@SWORD of GOD,
SWORD of GOD;62933 wrote:Would you believe that all existed by coincidence?
If I am to answer your questions do me the same courtesy please.
The analogy to which you use is rather poor though.
As comuniction technology did not start with the mobile phone.Before the invention of electro magnetic telephones, there were mechanical devices for transmitting spoken words over a greater distance than ordinary speech. The very earliest mechanical telephones were based on sound transmission through pipes or other physical media. According to a letter in the Peking Gazette, in 968, the Chinese inventor Kung-Foo-Whing invented the thumtsein, which probably transported the speech through pipes.
The first electronic means of comunication was the use of Morse code Originally created for Samuel Finley Breese Morse's electric telegraph in the early 1840s, Morse code was also extensively used for early radio communication beginning in the 1890s. For the first half of the twentieth century, the majority of high-speed international communication was conducted in Morse code, using telegraph lines, undersea cables, and radio circuits.

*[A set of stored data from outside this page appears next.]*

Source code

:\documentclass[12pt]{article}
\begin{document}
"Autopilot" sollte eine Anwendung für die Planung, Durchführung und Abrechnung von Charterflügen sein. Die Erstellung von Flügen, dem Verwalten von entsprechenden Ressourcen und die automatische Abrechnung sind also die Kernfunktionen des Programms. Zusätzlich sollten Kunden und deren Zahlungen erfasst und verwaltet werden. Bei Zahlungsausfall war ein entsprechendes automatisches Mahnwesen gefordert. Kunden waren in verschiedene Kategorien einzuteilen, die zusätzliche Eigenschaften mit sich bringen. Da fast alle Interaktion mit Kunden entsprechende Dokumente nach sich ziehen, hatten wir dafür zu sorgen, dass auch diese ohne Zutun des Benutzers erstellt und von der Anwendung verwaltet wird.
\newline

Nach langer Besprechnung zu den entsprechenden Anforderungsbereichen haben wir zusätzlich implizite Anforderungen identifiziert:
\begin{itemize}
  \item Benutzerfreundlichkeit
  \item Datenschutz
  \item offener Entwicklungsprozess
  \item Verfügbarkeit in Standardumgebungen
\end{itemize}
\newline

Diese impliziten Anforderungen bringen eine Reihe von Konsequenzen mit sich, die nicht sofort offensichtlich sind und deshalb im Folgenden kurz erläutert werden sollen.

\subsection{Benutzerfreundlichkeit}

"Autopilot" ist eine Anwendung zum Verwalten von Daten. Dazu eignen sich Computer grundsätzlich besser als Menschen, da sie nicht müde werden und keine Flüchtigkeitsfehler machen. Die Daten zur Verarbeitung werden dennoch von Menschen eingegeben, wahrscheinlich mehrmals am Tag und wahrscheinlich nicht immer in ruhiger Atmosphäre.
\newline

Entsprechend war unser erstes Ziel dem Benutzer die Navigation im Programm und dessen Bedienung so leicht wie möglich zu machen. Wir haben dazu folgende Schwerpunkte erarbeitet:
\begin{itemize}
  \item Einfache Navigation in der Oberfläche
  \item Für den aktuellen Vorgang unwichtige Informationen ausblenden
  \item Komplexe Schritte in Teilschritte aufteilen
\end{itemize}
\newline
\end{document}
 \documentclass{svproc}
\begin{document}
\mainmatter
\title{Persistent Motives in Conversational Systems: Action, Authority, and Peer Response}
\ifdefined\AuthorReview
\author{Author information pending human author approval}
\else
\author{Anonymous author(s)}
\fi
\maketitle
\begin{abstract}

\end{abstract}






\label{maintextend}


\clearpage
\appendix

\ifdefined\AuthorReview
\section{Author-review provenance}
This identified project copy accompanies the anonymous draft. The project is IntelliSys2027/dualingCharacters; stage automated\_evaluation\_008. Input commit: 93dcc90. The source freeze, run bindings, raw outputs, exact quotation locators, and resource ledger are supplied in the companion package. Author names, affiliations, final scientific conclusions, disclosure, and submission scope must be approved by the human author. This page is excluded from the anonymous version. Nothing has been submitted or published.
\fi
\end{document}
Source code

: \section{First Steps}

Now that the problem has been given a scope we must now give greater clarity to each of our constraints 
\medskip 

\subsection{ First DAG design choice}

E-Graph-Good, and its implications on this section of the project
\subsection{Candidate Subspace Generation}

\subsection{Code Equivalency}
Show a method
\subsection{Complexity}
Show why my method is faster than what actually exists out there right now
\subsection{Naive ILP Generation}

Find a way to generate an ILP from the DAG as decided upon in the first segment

The following is a brief summary of the history of the development of the telephone:
Copy of the original phone of Graham Bell at the Mus?e des Arts et M?tiers in Paris1667: Robert Hooke invented a string telephone that conveyed sounds over an extended wire by mechanical vibrations.
1844: Innocenzo Manzetti first mooted the idea of a “speaking telegraph” (telephone).
1854: Charles Bourseul writes a memorandum on the principles of the telephone.(See the article : "Transmission ?lectrique de la parole", L'Illustration, Paris, 26 August 1854).
1854: Antonio Meucci demonstrates an electric voice-operated device in New York; it is not clear what kind of device he demonstrated.
1861: Philipp Reis constructs the first speech-transmitting telephone
1872: Elisha Gray establishes Western Electric Manufacturing Company.
July 1, 1875: Bell uses a bi-directional "gallows" telephone that was able to transmit "voicelike sounds", but not clear speech. Both the transmitter and the receiver were identical membrane electromagnet instruments.
1875: Thomas Edison experiments with acoustic telegraphy and in November builds an electro-dynamic receiver, but does not exploit it.
April 6, 1875: Bell's U.S. Patent 161,739 "Transmitters and Receivers for Electric Telegraphs" is granted. This uses multiple vibrating steel reeds in make-break circuits, and the concept of multiplexed frequencies.
February 11, 1876: Elisha Gray designs a liquid transmitter for use with a telephone, but does not build one.
March 7, 1876: Bell's U.S. patent 174,465 for the telephone is granted.
March 10, 1876: Bell transmits the sentence "Mr. Watson, come here, I want to see you" using a liquid transmitter and an electromagnetic receiver.
January 30, 1877: Bell's U.S. patent 186,787 is granted for an electro-magnetic telephone using permanent magnets, iron diaphragms, and a call bell.
April 27, 1877: Edison files for a patent on a carbon (graphite) transmitter. The patent 474,230 was granted May 3, 1892, after a 15-year delay because of litigation. Edison was granted patent 222,390 for a carbon granules transmitter in 1879.
1877: First long-distance telephone line
By 1904 there were over three million phones in the US[1], still connected by manual exchanges.
What turned out to be the most popular and longest lasting physical style of telephone was introduced in the early 20th century, including Bell's Model 102.
The history of mobile phones can be traced back to two-way radios permanently installed in vehicles such as taxicabs, police cruisers, railroad trains, and the like. Later versions such as the so-called transportables or "bag phones" were equipped with a cigarette lighter plug so that they could also be carried, and thus could be used as either mobile two-way radios or as portable phones by being patched into the telephone network.
On April 3, 1973 Motorola manager Martin Cooper placed a cellular phone call (in front of reporters) to Joel Engel, head of research at AT&T's Bell Labs. This began the era of the handheld cellular mobile phone.
Here is a useful link with Regards to the Mobile phone history.
History of mobile phones - Wikipedia, the free encyclopedia
As you can clearly see the mobile Phone was not a coincidence, it was in fact a long and at times slow process of comunication evolution over a thousand years to get to todays modern devices.
Would i believe it existed by coincidence certainly not.
Do I believe it was the product of evolution, most certainly.